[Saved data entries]
■ ■ ■

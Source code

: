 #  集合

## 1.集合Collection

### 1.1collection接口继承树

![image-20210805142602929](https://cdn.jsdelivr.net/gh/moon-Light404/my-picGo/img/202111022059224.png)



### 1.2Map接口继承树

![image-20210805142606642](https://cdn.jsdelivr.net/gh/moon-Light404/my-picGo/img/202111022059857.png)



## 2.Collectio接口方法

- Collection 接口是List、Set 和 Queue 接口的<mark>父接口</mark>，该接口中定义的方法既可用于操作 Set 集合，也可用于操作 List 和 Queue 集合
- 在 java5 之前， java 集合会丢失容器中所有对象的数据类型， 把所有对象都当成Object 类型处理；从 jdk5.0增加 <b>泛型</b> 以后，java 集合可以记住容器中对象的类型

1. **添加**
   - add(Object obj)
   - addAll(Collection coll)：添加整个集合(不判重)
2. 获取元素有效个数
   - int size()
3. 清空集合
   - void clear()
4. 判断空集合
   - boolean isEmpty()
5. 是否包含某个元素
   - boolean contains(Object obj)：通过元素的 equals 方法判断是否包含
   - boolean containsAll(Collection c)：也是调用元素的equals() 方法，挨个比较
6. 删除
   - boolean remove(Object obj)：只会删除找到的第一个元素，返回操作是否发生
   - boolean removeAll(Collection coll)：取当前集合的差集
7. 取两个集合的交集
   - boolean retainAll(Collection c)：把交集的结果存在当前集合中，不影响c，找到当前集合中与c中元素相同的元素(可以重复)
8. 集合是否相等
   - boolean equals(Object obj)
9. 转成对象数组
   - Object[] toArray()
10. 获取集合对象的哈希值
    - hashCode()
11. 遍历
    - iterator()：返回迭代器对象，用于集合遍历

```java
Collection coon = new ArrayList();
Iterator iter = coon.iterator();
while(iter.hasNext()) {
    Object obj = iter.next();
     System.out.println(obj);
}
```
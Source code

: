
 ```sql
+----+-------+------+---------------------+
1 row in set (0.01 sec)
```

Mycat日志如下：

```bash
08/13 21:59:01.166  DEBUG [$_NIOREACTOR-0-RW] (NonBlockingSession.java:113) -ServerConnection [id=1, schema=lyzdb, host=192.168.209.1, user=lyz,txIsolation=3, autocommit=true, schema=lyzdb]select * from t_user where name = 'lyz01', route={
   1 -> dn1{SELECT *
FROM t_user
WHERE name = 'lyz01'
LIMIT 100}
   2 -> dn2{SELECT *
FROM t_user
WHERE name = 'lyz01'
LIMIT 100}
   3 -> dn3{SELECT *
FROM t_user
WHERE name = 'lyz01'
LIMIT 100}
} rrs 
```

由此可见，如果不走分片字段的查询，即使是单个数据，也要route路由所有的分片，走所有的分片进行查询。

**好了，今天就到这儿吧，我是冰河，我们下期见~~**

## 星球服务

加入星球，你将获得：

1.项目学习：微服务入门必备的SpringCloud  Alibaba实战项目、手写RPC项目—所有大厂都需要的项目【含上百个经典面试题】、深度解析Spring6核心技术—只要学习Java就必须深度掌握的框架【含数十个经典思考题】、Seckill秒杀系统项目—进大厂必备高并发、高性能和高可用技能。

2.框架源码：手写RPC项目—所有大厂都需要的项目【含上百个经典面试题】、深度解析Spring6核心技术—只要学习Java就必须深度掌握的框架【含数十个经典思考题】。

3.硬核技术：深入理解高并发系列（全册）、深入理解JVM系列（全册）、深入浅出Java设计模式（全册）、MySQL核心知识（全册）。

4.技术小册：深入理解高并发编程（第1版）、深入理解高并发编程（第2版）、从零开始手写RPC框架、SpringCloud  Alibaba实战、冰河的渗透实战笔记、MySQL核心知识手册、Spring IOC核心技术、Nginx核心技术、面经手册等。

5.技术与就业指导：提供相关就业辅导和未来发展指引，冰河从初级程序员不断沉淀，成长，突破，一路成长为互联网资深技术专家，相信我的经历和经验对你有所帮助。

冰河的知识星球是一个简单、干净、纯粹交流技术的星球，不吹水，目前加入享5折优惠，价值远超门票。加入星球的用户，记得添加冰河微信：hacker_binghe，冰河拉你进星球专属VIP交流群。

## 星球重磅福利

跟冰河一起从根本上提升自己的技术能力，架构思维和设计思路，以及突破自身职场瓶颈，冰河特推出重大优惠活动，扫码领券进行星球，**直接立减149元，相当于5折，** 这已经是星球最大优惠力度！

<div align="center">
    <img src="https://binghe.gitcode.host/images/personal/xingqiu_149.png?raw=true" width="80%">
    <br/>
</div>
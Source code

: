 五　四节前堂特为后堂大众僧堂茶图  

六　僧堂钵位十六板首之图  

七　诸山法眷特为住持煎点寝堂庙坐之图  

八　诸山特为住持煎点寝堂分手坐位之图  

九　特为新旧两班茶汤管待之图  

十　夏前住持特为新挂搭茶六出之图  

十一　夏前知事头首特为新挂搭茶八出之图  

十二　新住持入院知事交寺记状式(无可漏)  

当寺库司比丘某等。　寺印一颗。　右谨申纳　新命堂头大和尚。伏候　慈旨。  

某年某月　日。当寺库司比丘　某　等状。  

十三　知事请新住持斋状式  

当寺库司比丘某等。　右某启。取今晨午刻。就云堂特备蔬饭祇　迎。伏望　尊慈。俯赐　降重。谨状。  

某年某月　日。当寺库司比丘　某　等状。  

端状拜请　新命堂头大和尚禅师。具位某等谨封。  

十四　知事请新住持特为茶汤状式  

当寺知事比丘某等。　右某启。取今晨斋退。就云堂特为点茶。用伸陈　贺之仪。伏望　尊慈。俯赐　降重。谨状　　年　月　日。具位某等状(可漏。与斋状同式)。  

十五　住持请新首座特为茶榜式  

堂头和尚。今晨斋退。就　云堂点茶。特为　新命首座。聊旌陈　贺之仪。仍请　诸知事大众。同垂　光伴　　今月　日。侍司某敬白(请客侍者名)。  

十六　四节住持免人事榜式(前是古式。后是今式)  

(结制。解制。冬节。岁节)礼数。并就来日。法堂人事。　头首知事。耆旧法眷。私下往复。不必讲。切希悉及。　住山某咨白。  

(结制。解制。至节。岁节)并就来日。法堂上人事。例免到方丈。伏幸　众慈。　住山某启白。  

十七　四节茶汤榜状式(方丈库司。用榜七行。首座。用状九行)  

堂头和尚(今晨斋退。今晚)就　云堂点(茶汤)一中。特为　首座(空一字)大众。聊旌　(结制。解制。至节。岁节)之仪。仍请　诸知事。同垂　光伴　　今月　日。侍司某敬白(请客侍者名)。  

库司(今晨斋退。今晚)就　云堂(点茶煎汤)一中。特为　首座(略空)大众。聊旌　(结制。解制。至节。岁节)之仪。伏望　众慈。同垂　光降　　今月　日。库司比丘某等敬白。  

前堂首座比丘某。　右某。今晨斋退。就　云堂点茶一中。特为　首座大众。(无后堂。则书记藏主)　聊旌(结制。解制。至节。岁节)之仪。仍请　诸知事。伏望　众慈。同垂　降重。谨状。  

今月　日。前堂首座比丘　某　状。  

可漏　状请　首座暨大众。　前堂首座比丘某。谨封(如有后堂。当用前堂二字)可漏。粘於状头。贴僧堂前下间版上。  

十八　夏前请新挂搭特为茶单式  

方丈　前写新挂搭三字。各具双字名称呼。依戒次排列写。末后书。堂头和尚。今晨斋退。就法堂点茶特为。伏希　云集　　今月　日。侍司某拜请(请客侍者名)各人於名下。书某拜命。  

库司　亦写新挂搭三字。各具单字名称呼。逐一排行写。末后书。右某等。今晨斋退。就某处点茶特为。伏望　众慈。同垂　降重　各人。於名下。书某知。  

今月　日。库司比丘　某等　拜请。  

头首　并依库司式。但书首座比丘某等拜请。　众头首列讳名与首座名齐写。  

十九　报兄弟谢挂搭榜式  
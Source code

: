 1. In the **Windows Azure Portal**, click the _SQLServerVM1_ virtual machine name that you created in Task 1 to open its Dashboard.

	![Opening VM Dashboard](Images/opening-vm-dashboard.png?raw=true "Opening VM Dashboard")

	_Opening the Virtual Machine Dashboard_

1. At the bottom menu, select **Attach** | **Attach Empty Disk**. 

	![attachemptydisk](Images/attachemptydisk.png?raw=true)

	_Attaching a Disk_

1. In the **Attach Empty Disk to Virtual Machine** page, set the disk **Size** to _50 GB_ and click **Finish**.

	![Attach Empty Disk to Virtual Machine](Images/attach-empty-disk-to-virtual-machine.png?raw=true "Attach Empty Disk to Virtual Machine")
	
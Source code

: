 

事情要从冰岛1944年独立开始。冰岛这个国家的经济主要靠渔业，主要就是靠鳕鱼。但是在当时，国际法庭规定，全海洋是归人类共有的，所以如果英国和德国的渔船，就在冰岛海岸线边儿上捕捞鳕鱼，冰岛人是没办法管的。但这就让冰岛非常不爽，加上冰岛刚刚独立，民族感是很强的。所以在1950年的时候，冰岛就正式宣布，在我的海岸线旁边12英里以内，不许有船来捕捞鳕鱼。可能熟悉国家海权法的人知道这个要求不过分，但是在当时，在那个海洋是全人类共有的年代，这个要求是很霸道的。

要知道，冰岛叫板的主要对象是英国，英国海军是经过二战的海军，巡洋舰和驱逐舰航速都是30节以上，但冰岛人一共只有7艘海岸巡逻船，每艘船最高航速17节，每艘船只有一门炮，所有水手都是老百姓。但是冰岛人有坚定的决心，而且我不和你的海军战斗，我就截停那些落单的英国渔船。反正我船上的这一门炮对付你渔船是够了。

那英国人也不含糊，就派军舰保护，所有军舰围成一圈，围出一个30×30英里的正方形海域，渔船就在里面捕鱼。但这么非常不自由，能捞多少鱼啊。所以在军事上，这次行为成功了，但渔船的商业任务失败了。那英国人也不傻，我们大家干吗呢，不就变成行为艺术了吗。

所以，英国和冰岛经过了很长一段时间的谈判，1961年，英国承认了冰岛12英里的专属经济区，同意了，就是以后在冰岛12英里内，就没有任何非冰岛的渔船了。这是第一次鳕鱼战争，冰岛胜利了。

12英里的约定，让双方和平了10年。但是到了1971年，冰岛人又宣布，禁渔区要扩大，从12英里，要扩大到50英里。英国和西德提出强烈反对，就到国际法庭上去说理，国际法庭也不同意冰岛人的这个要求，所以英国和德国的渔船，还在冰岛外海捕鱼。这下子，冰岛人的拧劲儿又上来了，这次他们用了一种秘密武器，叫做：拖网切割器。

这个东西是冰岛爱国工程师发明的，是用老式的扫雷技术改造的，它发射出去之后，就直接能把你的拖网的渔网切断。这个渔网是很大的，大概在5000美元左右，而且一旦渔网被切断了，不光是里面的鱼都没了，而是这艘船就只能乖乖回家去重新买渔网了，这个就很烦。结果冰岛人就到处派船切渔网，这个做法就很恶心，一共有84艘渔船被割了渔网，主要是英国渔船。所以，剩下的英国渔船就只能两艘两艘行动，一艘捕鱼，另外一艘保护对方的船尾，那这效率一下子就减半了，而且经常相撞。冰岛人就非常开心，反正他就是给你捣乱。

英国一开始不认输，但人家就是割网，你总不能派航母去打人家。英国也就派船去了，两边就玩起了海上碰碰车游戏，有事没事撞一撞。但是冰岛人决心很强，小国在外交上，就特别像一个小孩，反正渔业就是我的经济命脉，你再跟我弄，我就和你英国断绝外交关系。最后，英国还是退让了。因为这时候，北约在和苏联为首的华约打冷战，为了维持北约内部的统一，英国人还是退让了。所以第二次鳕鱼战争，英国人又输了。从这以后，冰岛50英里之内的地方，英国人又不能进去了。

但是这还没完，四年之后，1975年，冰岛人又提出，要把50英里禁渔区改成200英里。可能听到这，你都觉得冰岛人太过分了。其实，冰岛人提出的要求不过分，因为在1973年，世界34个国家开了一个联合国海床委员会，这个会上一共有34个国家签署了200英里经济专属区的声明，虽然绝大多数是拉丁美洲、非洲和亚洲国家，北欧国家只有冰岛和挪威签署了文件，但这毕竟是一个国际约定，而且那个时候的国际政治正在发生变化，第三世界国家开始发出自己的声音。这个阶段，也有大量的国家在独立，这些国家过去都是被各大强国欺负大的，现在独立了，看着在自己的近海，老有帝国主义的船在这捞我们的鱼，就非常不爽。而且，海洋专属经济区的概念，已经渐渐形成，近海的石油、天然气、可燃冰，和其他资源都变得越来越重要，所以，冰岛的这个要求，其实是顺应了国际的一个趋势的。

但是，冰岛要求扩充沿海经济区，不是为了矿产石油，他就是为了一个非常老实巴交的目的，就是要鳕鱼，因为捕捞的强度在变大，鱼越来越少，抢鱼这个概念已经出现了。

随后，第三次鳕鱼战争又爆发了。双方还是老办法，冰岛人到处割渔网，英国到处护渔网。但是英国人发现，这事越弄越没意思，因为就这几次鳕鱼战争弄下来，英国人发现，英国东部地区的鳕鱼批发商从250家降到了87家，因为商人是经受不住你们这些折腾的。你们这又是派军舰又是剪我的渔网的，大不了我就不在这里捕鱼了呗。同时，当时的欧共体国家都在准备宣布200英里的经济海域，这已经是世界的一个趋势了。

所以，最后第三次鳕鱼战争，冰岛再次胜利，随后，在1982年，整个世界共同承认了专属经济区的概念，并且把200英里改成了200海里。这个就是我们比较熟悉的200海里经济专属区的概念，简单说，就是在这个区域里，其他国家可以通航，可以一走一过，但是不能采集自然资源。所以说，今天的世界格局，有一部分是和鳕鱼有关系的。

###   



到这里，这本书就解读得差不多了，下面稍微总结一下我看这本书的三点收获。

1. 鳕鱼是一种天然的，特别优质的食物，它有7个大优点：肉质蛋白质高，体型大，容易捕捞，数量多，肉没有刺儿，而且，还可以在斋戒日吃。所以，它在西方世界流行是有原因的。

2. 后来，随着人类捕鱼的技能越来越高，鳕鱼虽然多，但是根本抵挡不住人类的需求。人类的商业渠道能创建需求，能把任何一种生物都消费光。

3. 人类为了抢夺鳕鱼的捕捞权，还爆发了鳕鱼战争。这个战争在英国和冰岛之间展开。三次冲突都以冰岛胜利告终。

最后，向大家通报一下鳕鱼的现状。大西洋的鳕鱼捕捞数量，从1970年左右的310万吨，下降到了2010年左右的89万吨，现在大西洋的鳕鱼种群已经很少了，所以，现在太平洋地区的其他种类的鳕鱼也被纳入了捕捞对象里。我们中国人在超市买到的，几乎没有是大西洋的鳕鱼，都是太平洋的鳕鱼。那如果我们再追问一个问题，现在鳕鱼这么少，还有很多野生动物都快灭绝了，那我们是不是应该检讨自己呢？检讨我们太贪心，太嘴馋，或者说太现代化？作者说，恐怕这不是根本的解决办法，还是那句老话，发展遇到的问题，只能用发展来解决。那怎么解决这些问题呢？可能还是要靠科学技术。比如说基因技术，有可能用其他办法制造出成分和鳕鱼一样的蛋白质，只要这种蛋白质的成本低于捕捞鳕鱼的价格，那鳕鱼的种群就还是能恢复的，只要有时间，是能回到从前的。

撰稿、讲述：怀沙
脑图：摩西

■ ■ ■

Reproduce only the lines above spanning from the line containing "今月　日。库司比丘　某等　拜请。" through the line containing "所以，英国和冰岛经过了很长一", word for word.

今月　日。库司比丘　某等　拜请。  

头首　并依库司式。但书首座比丘某等拜请。　众头首列讳名与首座名齐写。  

十九　报兄弟谢挂搭榜式  
Source code

: 1. In the **Windows Azure Portal**, click the _SQLServerVM1_ virtual machine name that you created in Task 1 to open its Dashboard.

	![Opening VM Dashboard](Images/opening-vm-dashboard.png?raw=true "Opening VM Dashboard")

	_Opening the Virtual Machine Dashboard_

1. At the bottom menu, select **Attach** | **Attach Empty Disk**. 

	![attachemptydisk](Images/attachemptydisk.png?raw=true)

	_Attaching a Disk_

1. In the **Attach Empty Disk to Virtual Machine** page, set the disk **Size** to _50 GB_ and click **Finish**.

	![Attach Empty Disk to Virtual Machine](Images/attach-empty-disk-to-virtual-machine.png?raw=true "Attach Empty Disk to Virtual Machine")
	
Source code

: 

事情要从冰岛1944年独立开始。冰岛这个国家的经济主要靠渔业，主要就是靠鳕鱼。但是在当时，国际法庭规定，全海洋是归人类共有的，所以如果英国和德国的渔船，就在冰岛海岸线边儿上捕捞鳕鱼，冰岛人是没办法管的。但这就让冰岛非常不爽，加上冰岛刚刚独立，民族感是很强的。所以在1950年的时候，冰岛就正式宣布，在我的海岸线旁边12英里以内，不许有船来捕捞鳕鱼。可能熟悉国家海权法的人知道这个要求不过分，但是在当时，在那个海洋是全人类共有的年代，这个要求是很霸道的。

要知道，冰岛叫板的主要对象是英国，英国海军是经过二战的海军，巡洋舰和驱逐舰航速都是30节以上，但冰岛人一共只有7艘海岸巡逻船，每艘船最高航速17节，每艘船只有一门炮，所有水手都是老百姓。但是冰岛人有坚定的决心，而且我不和你的海军战斗，我就截停那些落单的英国渔船。反正我船上的这一门炮对付你渔船是够了。

那英国人也不含糊，就派军舰保护，所有军舰围成一圈，围出一个30×30英里的正方形海域，渔船就在里面捕鱼。但这么非常不自由，能捞多少鱼啊。所以在军事上，这次行为成功了，但渔船的商业任务失败了。那英国人也不傻，我们大家干吗呢，不就变成行为艺术了吗。

所以，英国和冰岛经过了很长一段时间的谈判，1961年，英国承认了冰岛12英里的专属经济区，同意了，就是以后在冰岛12英里内，就没有任何非冰岛的渔船了。这是第一次鳕鱼战争，冰岛胜利了。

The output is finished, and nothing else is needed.